--- Task goal ---
Please filter the listing below and copy out the lines that hold "first".

--- Record extracts ---
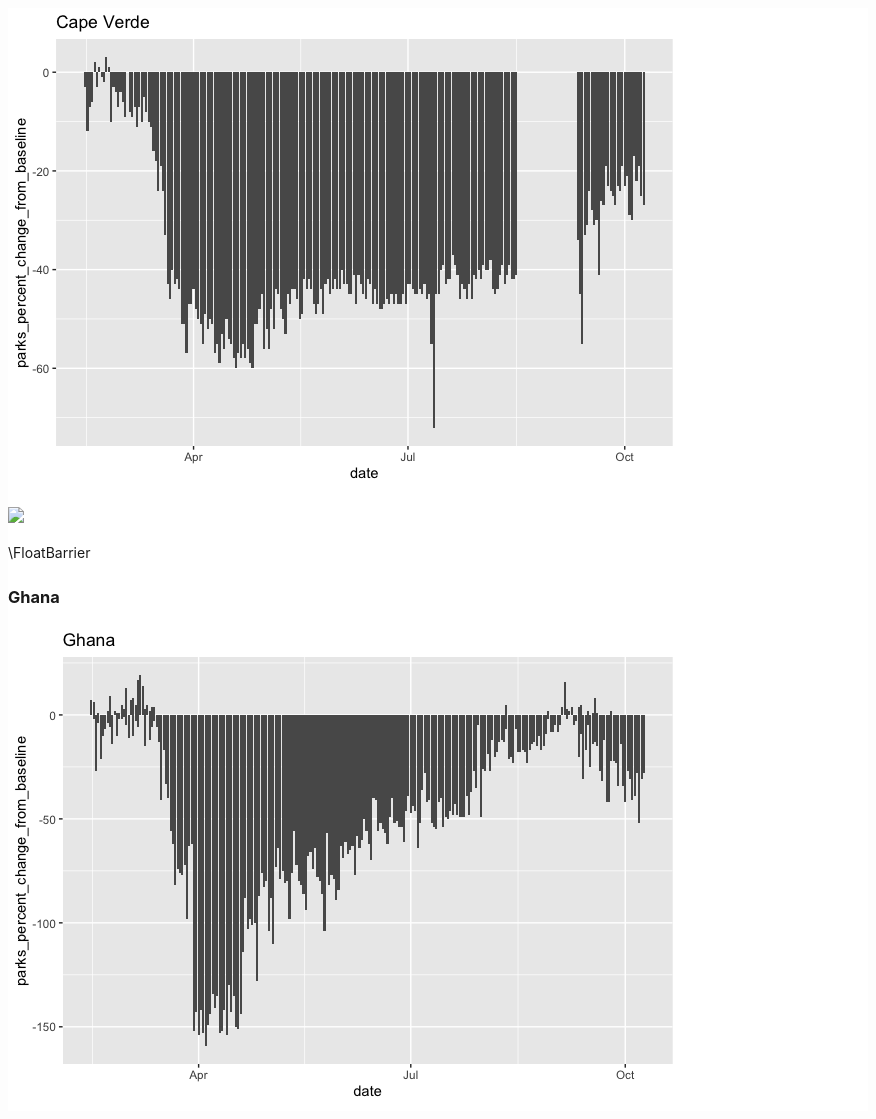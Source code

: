 ![](mobility_parks_acp_files/figure-html/unnamed-chunk-215-1.png)



![](mobility_parks_acp_files/figure-html/unnamed-chunk-216-1.png)

\FloatBarrier




### Ghana

![](mobility_parks_acp_files/figure-html/unnamed-chunk-218-1.png)
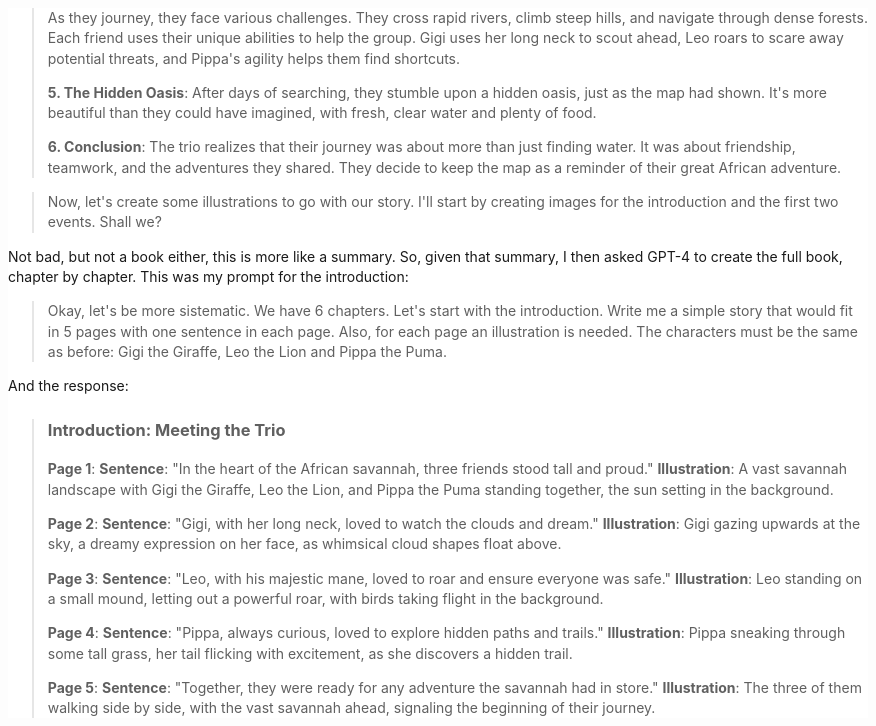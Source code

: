 > As they journey, they face various challenges. They cross rapid rivers, climb steep hills, and navigate through dense forests. Each friend uses their unique abilities to help the group. Gigi uses her long neck to scout ahead, Leo roars to scare away potential threats, and Pippa's agility helps them find shortcuts.
>
> **5. The Hidden Oasis**:
> After days of searching, they stumble upon a hidden oasis, just as the map had shown. It's more beautiful than they could have imagined, with fresh, clear water and plenty of food.
>
> **6. Conclusion**:
> The trio realizes that their journey was about more than just finding water. It was about friendship, teamwork, and the adventures they shared. They decide to keep the map as a reminder of their great African adventure.

> Now, let's create some illustrations to go with our story. I'll start by creating images for the introduction and the first two events. Shall we?

Not bad, but not a book either, this is more like a summary. So, given that summary, I then asked GPT-4 to create the full book, chapter by chapter. This was my prompt for the introduction:

> Okay, let's be more sistematic. We have 6 chapters. Let's start with the introduction. Write me a simple story that would fit in 5 pages with one sentence in each page. Also, for each page an illustration is needed. The characters must be the same as before: Gigi the Giraffe, Leo the Lion and Pippa the Puma.

And the response:

> ### Introduction: Meeting the Trio
>
> **Page 1**:
> **Sentence**: "In the heart of the African savannah, three friends stood tall and proud."
> **Illustration**: A vast savannah landscape with Gigi the Giraffe, Leo the Lion, and Pippa the Puma standing together, the sun setting in the background.
>
> **Page 2**:
> **Sentence**: "Gigi, with her long neck, loved to watch the clouds and dream."
> **Illustration**: Gigi gazing upwards at the sky, a dreamy expression on her face, as whimsical cloud shapes float above.
>
> **Page 3**:
> **Sentence**: "Leo, with his majestic mane, loved to roar and ensure everyone was safe."
> **Illustration**: Leo standing on a small mound, letting out a powerful roar, with birds taking flight in the background.
>
> **Page 4**:
> **Sentence**: "Pippa, always curious, loved to explore hidden paths and trails."
> **Illustration**: Pippa sneaking through some tall grass, her tail flicking with excitement, as she discovers a hidden trail.
>
> **Page 5**:
> **Sentence**: "Together, they were ready for any adventure the savannah had in store."
> **Illustration**: The three of them walking side by side, with the vast savannah ahead, signaling the beginning of their journey.
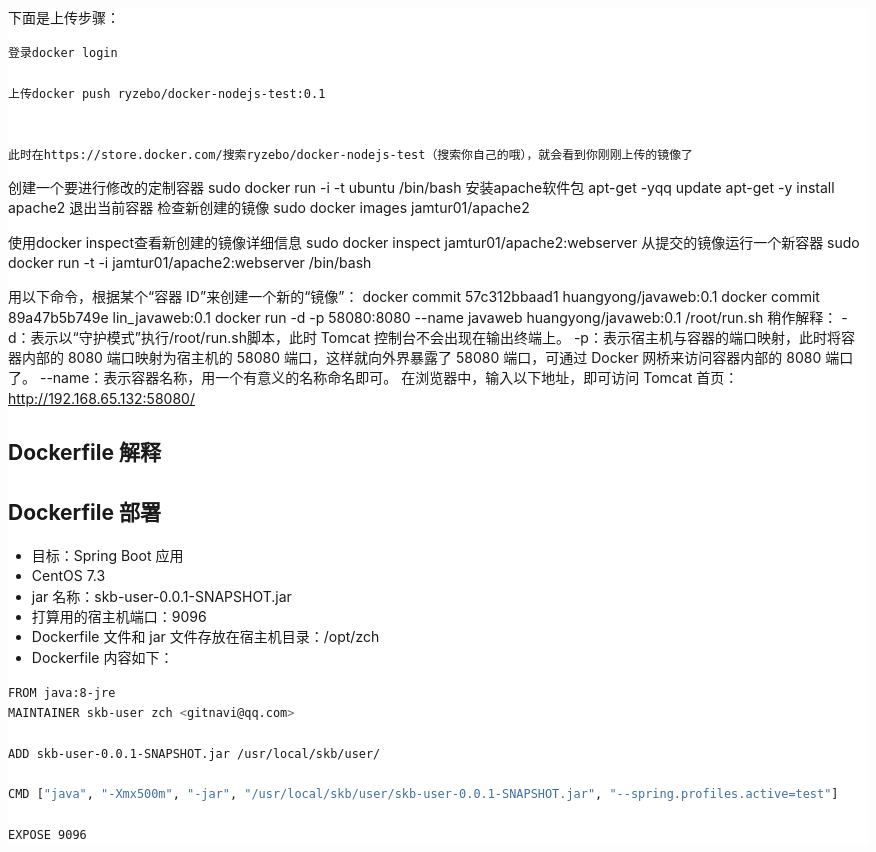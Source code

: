 下面是上传步骤：
 
    登录docker login
 
    上传docker push ryzebo/docker-nodejs-test:0.1
 
 
    此时在https://store.docker.com/搜索ryzebo/docker-nodejs-test（搜索你自己的哦），就会看到你刚刚上传的镜像了
 
 
 
创建一个要进行修改的定制容器
sudo docker run -i -t ubuntu /bin/bash
安装apache软件包
apt-get -yqq update
apt-get -y install apache2
退出当前容器
检查新创建的镜像
sudo docker images jamtur01/apache2

使用docker inspect查看新创建的镜像详细信息
sudo docker inspect jamtur01/apache2:webserver
从提交的镜像运行一个新容器
sudo docker run -t -i jamtur01/apache2:webserver /bin/bash
 
 
 
用以下命令，根据某个“容器 ID”来创建一个新的“镜像”：
docker commit 57c312bbaad1 huangyong/javaweb:0.1
docker commit 89a47b5b749e  lin_javaweb:0.1 
docker run -d -p 58080:8080 --name javaweb huangyong/javaweb:0.1 /root/run.sh
稍作解释：
    -d：表示以“守护模式”执行/root/run.sh脚本，此时 Tomcat 控制台不会出现在输出终端上。
    -p：表示宿主机与容器的端口映射，此时将容器内部的 8080 端口映射为宿主机的 58080 端口，这样就向外界暴露了 58080 端口，可通过 Docker 网桥来访问容器内部的 8080 端口了。
    --name：表示容器名称，用一个有意义的名称命名即可。
在浏览器中，输入以下地址，即可访问 Tomcat 首页：
http://192.168.65.132:58080/
 
## Dockerfile 解释





## Dockerfile 部署

- 目标：Spring Boot 应用
- CentOS 7.3
- jar 名称：skb-user-0.0.1-SNAPSHOT.jar
- 打算用的宿主机端口：9096
- Dockerfile 文件和 jar 文件存放在宿主机目录：/opt/zch
- Dockerfile 内容如下：

``` bash
FROM java:8-jre
MAINTAINER skb-user zch <gitnavi@qq.com>

ADD skb-user-0.0.1-SNAPSHOT.jar /usr/local/skb/user/

CMD ["java", "-Xmx500m", "-jar", "/usr/local/skb/user/skb-user-0.0.1-SNAPSHOT.jar", "--spring.profiles.active=test"]

EXPOSE 9096
```
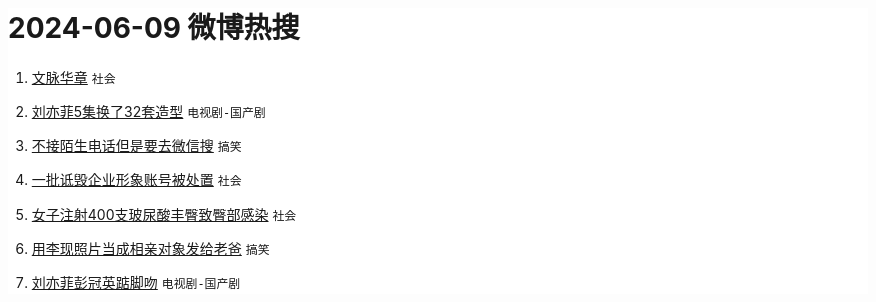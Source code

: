 # 2024-06-09 微博热搜 
1. [文脉华章](https://m.weibo.cn/search?containerid=100103type%3D1%26t%3D10%26q%3D%23%E6%96%87%E8%84%89%E5%8D%8E%E7%AB%A0%23&stream_entry_id=51&isnewpage=1&extparam=seat%3D1%26filter_type%3Drealtimehot%26cate%3D10103%26q%3D%2523%25E6%2596%2587%25E8%2584%2589%25E5%258D%258E%25E7%25AB%25A0%2523%26pos%3D0%26dgr%3D0%26stream_entry_id%3D51%26c_type%3D51%26display_time%3D1717946647%26pre_seqid%3D1717946647934023769168) `社会` 

2. [刘亦菲5集换了32套造型](https://m.weibo.cn/search?containerid=100103type%3D1%26t%3D10%26q%3D%23%E5%88%98%E4%BA%A6%E8%8F%B25%E9%9B%86%E6%8D%A2%E4%BA%8632%E5%A5%97%E9%80%A0%E5%9E%8B%23&stream_entry_id=31&isnewpage=1&extparam=seat%3D1%26flag%3D2%26filter_type%3Drealtimehot%26realpos%3D1%26band_rank%3D1%26lcate%3D5001%26c_type%3D31%26cate%3D5001%26q%3D%2523%25E5%2588%2598%25E4%25BA%25A6%25E8%258F%25B25%25E9%259B%2586%25E6%258D%25A2%25E4%25BA%258632%25E5%25A5%2597%25E9%2580%25A0%25E5%259E%258B%2523%26pos%3D0%26stream_entry_id%3D31%26dgr%3D0%26display_time%3D1717946647%26pre_seqid%3D1717946647934023769168) `电视剧-国产剧` 

3. [不接陌生电话但是要去微信搜](https://m.weibo.cn/search?containerid=100103type%3D1%26t%3D10%26q%3D%23%E4%B8%8D%E6%8E%A5%E9%99%8C%E7%94%9F%E7%94%B5%E8%AF%9D%E4%BD%86%E6%98%AF%E8%A6%81%E5%8E%BB%E5%BE%AE%E4%BF%A1%E6%90%9C%23&stream_entry_id=31&isnewpage=1&extparam=seat%3D1%26flag%3D0%26filter_type%3Drealtimehot%26realpos%3D2%26band_rank%3D2%26lcate%3D5001%26c_type%3D31%26cate%3D5001%26q%3D%2523%25E4%25B8%258D%25E6%258E%25A5%25E9%2599%258C%25E7%2594%259F%25E7%2594%25B5%25E8%25AF%259D%25E4%25BD%2586%25E6%2598%25AF%25E8%25A6%2581%25E5%258E%25BB%25E5%25BE%25AE%25E4%25BF%25A1%25E6%2590%259C%2523%26pos%3D1%26stream_entry_id%3D31%26dgr%3D0%26display_time%3D1717946647%26pre_seqid%3D1717946647934023769168) `搞笑` 

4. [一批诋毁企业形象账号被处置](https://m.weibo.cn/search?containerid=100103type%3D1%26t%3D10%26q%3D%23%E4%B8%80%E6%89%B9%E8%AF%8B%E6%AF%81%E4%BC%81%E4%B8%9A%E5%BD%A2%E8%B1%A1%E8%B4%A6%E5%8F%B7%E8%A2%AB%E5%A4%84%E7%BD%AE%23&stream_entry_id=31&isnewpage=1&extparam=seat%3D1%26flag%3D1%26filter_type%3Drealtimehot%26realpos%3D3%26band_rank%3D3%26lcate%3D5001%26c_type%3D31%26cate%3D5001%26q%3D%2523%25E4%25B8%2580%25E6%2589%25B9%25E8%25AF%258B%25E6%25AF%2581%25E4%25BC%2581%25E4%25B8%259A%25E5%25BD%25A2%25E8%25B1%25A1%25E8%25B4%25A6%25E5%258F%25B7%25E8%25A2%25AB%25E5%25A4%2584%25E7%25BD%25AE%2523%26pos%3D2%26stream_entry_id%3D31%26dgr%3D0%26display_time%3D1717946647%26pre_seqid%3D1717946647934023769168) `社会` 

5. [女子注射400支玻尿酸丰臀致臀部感染](https://m.weibo.cn/search?containerid=100103type%3D1%26t%3D10%26q%3D%23%E5%A5%B3%E5%AD%90%E6%B3%A8%E5%B0%84400%E6%94%AF%E7%8E%BB%E5%B0%BF%E9%85%B8%E4%B8%B0%E8%87%80%E8%87%B4%E8%87%80%E9%83%A8%E6%84%9F%E6%9F%93%23&stream_entry_id=31&isnewpage=1&extparam=seat%3D1%26flag%3D1%26filter_type%3Drealtimehot%26realpos%3D4%26band_rank%3D4%26lcate%3D5001%26c_type%3D31%26cate%3D5001%26q%3D%2523%25E5%25A5%25B3%25E5%25AD%2590%25E6%25B3%25A8%25E5%25B0%2584400%25E6%2594%25AF%25E7%258E%25BB%25E5%25B0%25BF%25E9%2585%25B8%25E4%25B8%25B0%25E8%2587%2580%25E8%2587%25B4%25E8%2587%2580%25E9%2583%25A8%25E6%2584%259F%25E6%259F%2593%2523%26pos%3D3%26stream_entry_id%3D31%26dgr%3D0%26display_time%3D1717946647%26pre_seqid%3D1717946647934023769168) `社会` 

6. [用李现照片当成相亲对象发给老爸](https://m.weibo.cn/search?containerid=100103type%3D1%26t%3D10%26q%3D%23%E7%94%A8%E6%9D%8E%E7%8E%B0%E7%85%A7%E7%89%87%E5%BD%93%E6%88%90%E7%9B%B8%E4%BA%B2%E5%AF%B9%E8%B1%A1%E5%8F%91%E7%BB%99%E8%80%81%E7%88%B8%23&stream_entry_id=31&isnewpage=1&extparam=seat%3D1%26flag%3D0%26filter_type%3Drealtimehot%26realpos%3D5%26band_rank%3D5%26lcate%3D5001%26c_type%3D31%26cate%3D5001%26q%3D%2523%25E7%2594%25A8%25E6%259D%258E%25E7%258E%25B0%25E7%2585%25A7%25E7%2589%2587%25E5%25BD%2593%25E6%2588%2590%25E7%259B%25B8%25E4%25BA%25B2%25E5%25AF%25B9%25E8%25B1%25A1%25E5%258F%2591%25E7%25BB%2599%25E8%2580%2581%25E7%2588%25B8%2523%26pos%3D4%26stream_entry_id%3D31%26dgr%3D0%26display_time%3D1717946647%26pre_seqid%3D1717946647934023769168) `搞笑` 

7. [刘亦菲彭冠英踮脚吻](https://m.weibo.cn/search?containerid=100103type%3D1%26t%3D10%26q%3D%23%E5%88%98%E4%BA%A6%E8%8F%B2%E5%BD%AD%E5%86%A0%E8%8B%B1%E8%B8%AE%E8%84%9A%E5%90%BB%23&stream_entry_id=31&isnewpage=1&extparam=seat%3D1%26flag%3D1%26filter_type%3Drealtimehot%26realpos%3D6%26band_rank%3D6%26lcate%3D5001%26c_type%3D31%26cate%3D5001%26q%3D%2523%25E5%2588%2598%25E4%25BA%25A6%25E8%258F%25B2%25E5%25BD%25AD%25E5%2586%25A0%25E8%258B%25B1%25E8%25B8%25AE%25E8%2584%259A%25E5%2590%25BB%2523%26pos%3D5%26stream_entry_id%3D31%26dgr%3D0%26display_time%3D1717946647%26pre_seqid%3D1717946647934023769168) `电视剧-国产剧` 
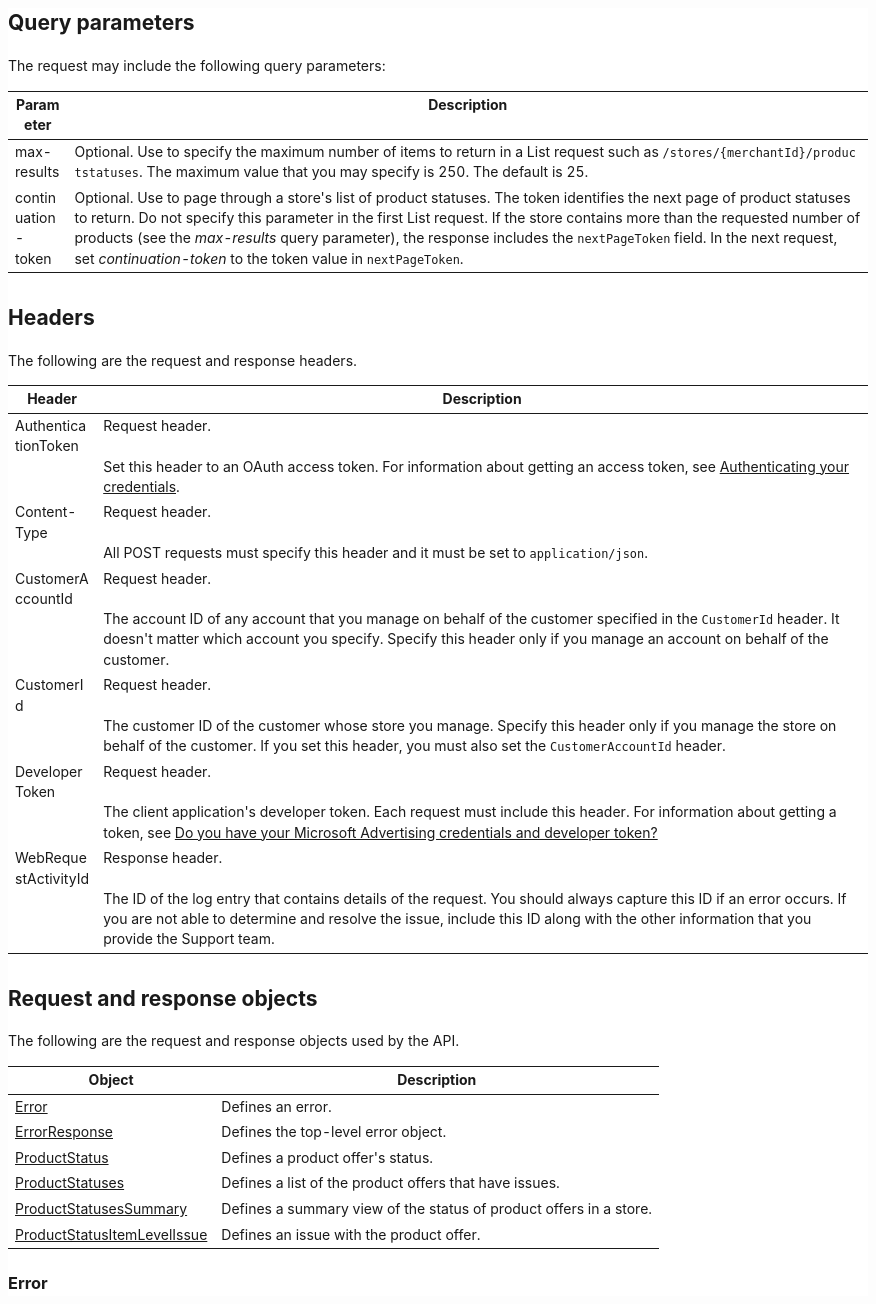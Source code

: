 
## Query parameters

The request may include the following query parameters:

|Parameter|Description
|-|-
|<a name="maxresults"></a>max-results|Optional. Use to specify the maximum number of items to return in a List request such as `/stores/{merchantId}/productstatuses`. The maximum value that you may specify is 250. The default is 25. 
|<a name="continuationtoken"></a>continuation-token|Optional. Use to page through a store's list of product statuses. The token identifies the next page of product statuses to return. Do not specify this parameter in the first List request. If the store contains more than the requested number of products (see the *max-results* query parameter), the response includes the `nextPageToken` field. In the next request, set *continuation-token* to the token value in `nextPageToken`.


## Headers

The following are the request and response headers.
 
|Header|Description
|-|-
|<a name="authtoken"></a>AuthenticationToken|Request header.<br/><br/>Set this header to an OAuth access token. For information about getting an access token, see [Authenticating your credentials](get-started.md#authentication).
|Content-Type|Request header.<br/><br/>All POST requests must specify this header and it must be set to `application/json`.
|<a name="customeraccountid"></a>CustomerAccountId|Request header.<br/><br/>The account ID of any account that you manage on behalf of the customer specified in the `CustomerId` header. It doesn't matter which account you specify. Specify this header only if you manage an account on behalf of the customer.
|<a name="customerid"></a>CustomerId|Request header.<br/><br/>The customer ID of the customer whose store you manage. Specify this header only if you manage the store on behalf of the customer. If you set this header, you must also set the `CustomerAccountId`  header.  
|<a name="devtoken"></a>DeveloperToken|Request header.<br/><br/>The client application's developer token. Each request must include this header. For information about getting a token, see [Do you have your Microsoft Advertising credentials and developer token?](get-started.md#credentials)
|WebRequestActivityId|Response header.<br/><br/>The ID of the log entry that contains details of the request. You should always capture this ID if an error occurs. If you are not able to determine and resolve the issue, include this ID along with the other information that you provide the Support team.


## Request and response objects

The following are the request and response objects used by the API.
 
|Object|Description
|-|-
|[Error](#error)|Defines an error.
|[ErrorResponse](#errorresponse)|Defines the top-level error object.
|[ProductStatus](#productstatus)|Defines a product offer's status.
|[ProductStatuses](#productstatuses)|Defines a list of the product offers that have issues.
|[ProductStatusesSummary](#productstatusessummary)|Defines a summary view of the status of product offers in a store.
|[ProductStatusItemLevelIssue ](#productstatusitemlevelissue )|Defines an issue with the product offer.


### Error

--- Response to this task ---
> Now, let's create some illustrations to go with our story. I'll start by creating images for the introduction and the first two events. Shall we?
|<a name="continuationtoken"></a>continuation-token|Optional. Use to page through a store's list of product statuses. The token identifies the next page of product statuses to return. Do not specify this parameter in the first List request. If the store contains more than the requested number of products (see the *max-results* query parameter), the response includes the `nextPageToken` field. In the next request, set *continuation-token* to the token value in `nextPageToken`.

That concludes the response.